Directions:
Return the entries below in their exact form, leaving the pictures out.

*** Begin section ***

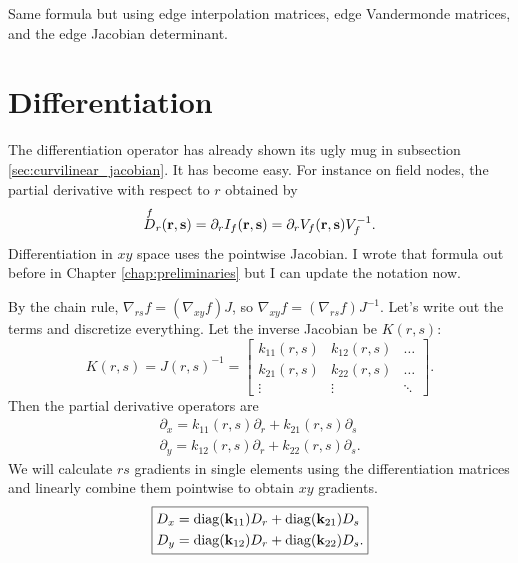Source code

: Same formula but using edge interpolation matrices, edge Vandermonde matrices, and the edge Jacobian determinant.

\section{Differentiation}

The differentiation operator has already shown its ugly mug in subsection \ref{sec:curvilinear_jacobian}.  It has become easy.  For instance on field nodes, the partial derivative with respect to $r$ obtained by
%
\begin{equation}
\overset{f}{D}_r(\textbf{r}, \textbf{s}) = \partial_r I_f(\textbf{r}, \textbf{s}) = \partial_r V_f(\textbf{r}, \textbf{s}) V_f^{-1}.
\end{equation}
%
Differentiation in $xy$ space uses the pointwise Jacobian.  I wrote that formula out before in Chapter \ref{chap:preliminaries} but I can update the notation now.

By the chain rule, $\nabla_{rs} f = (\nabla_{xy}f)J$, so $\nabla_{xy}f = (\nabla_{rs} f) J^{-1}$.  Let's write out the terms and discretize everything.  Let the inverse Jacobian be $K(r,s)$:
%
\begin{equation}
K(r,s) = J(r,s)^{-1} = \begin{bmatrix}
k_{11}(r,s) & k_{12}(r,s) & \hdots \\
k_{21}(r,s) & k_{22}(r,s) & \hdots \\
\vdots & \vdots & \ddots
\end{bmatrix}.
\end{equation}
%
Then the partial derivative operators are
%
\begin{equation}
\begin{aligned}
\partial_x = k_{11}(r,s) \partial_r + k_{21}(r,s) \partial_s \\
\partial_y = k_{12}(r,s) \partial_r + k_{22}(r,s) \partial_s.
\end{aligned}
\end{equation}
%
We will calculate $rs$ gradients in single elements using the differentiation matrices and linearly combine them pointwise to obtain $xy$ gradients.
%
\begin{equation}
\boxed{
\begin{aligned}
D_x &= \mathrm{diag}(\textbf{k}_{11}) D_r + \mathrm{diag}(\textbf{k}_{21}) D_s \\
D_y &= \mathrm{diag}(\textbf{k}_{12}) D_r + \mathrm{diag}(\textbf{k}_{22}) D_s .
\end{aligned}
}
\end{equation}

*** End section ***

Task output:
Source code

: Same formula but using edge interpolation matrices, edge Vandermonde matrices, and the edge Jacobian determinant.

\section{Differentiation}

The differentiation operator has already shown its ugly mug in subsection \ref{sec:curvilinear_jacobian}.  It has become easy.  For instance on field nodes, the partial derivative with respect to $r$ obtained by
%
\begin{equation}
\overset{f}{D}_r(\textbf{r}, \textbf{s}) = \partial_r I_f(\textbf{r}, \textbf{s}) = \partial_r V_f(\textbf{r}, \textbf{s}) V_f^{-1}.
\end{equation}
%
Differentiation in $xy$ space uses the pointwise Jacobian.  I wrote that formula out before in Chapter \ref{chap:preliminaries} but I can update the notation now.

By the chain rule, $\nabla_{rs} f = (\nabla_{xy}f)J$, so $\nabla_{xy}f = (\nabla_{rs} f) J^{-1}$.  Let's write out the terms and discretize everything.  Let the inverse Jacobian be $K(r,s)$:
%
\begin{equation}
K(r,s) = J(r,s)^{-1} = \begin{bmatrix}
k_{11}(r,s) & k_{12}(r,s) & \hdots \\
k_{21}(r,s) & k_{22}(r,s) & \hdots \\
\vdots & \vdots & \ddots
\end{bmatrix}.
\end{equation}
%
Then the partial derivative operators are
%
\begin{equation}
\begin{aligned}
\partial_x = k_{11}(r,s) \partial_r + k_{21}(r,s) \partial_s \\
\partial_y = k_{12}(r,s) \partial_r + k_{22}(r,s) \partial_s.
\end{aligned}
\end{equation}
%
We will calculate $rs$ gradients in single elements using the differentiation matrices and linearly combine them pointwise to obtain $xy$ gradients.
%
\begin{equation}
\boxed{
\begin{aligned}
D_x &= \mathrm{diag}(\textbf{k}_{11}) D_r + \mathrm{diag}(\textbf{k}_{21}) D_s \\
D_y &= \mathrm{diag}(\textbf{k}_{12}) D_r + \mathrm{diag}(\textbf{k}_{22}) D_s .
\end{aligned}
}
\end{equation}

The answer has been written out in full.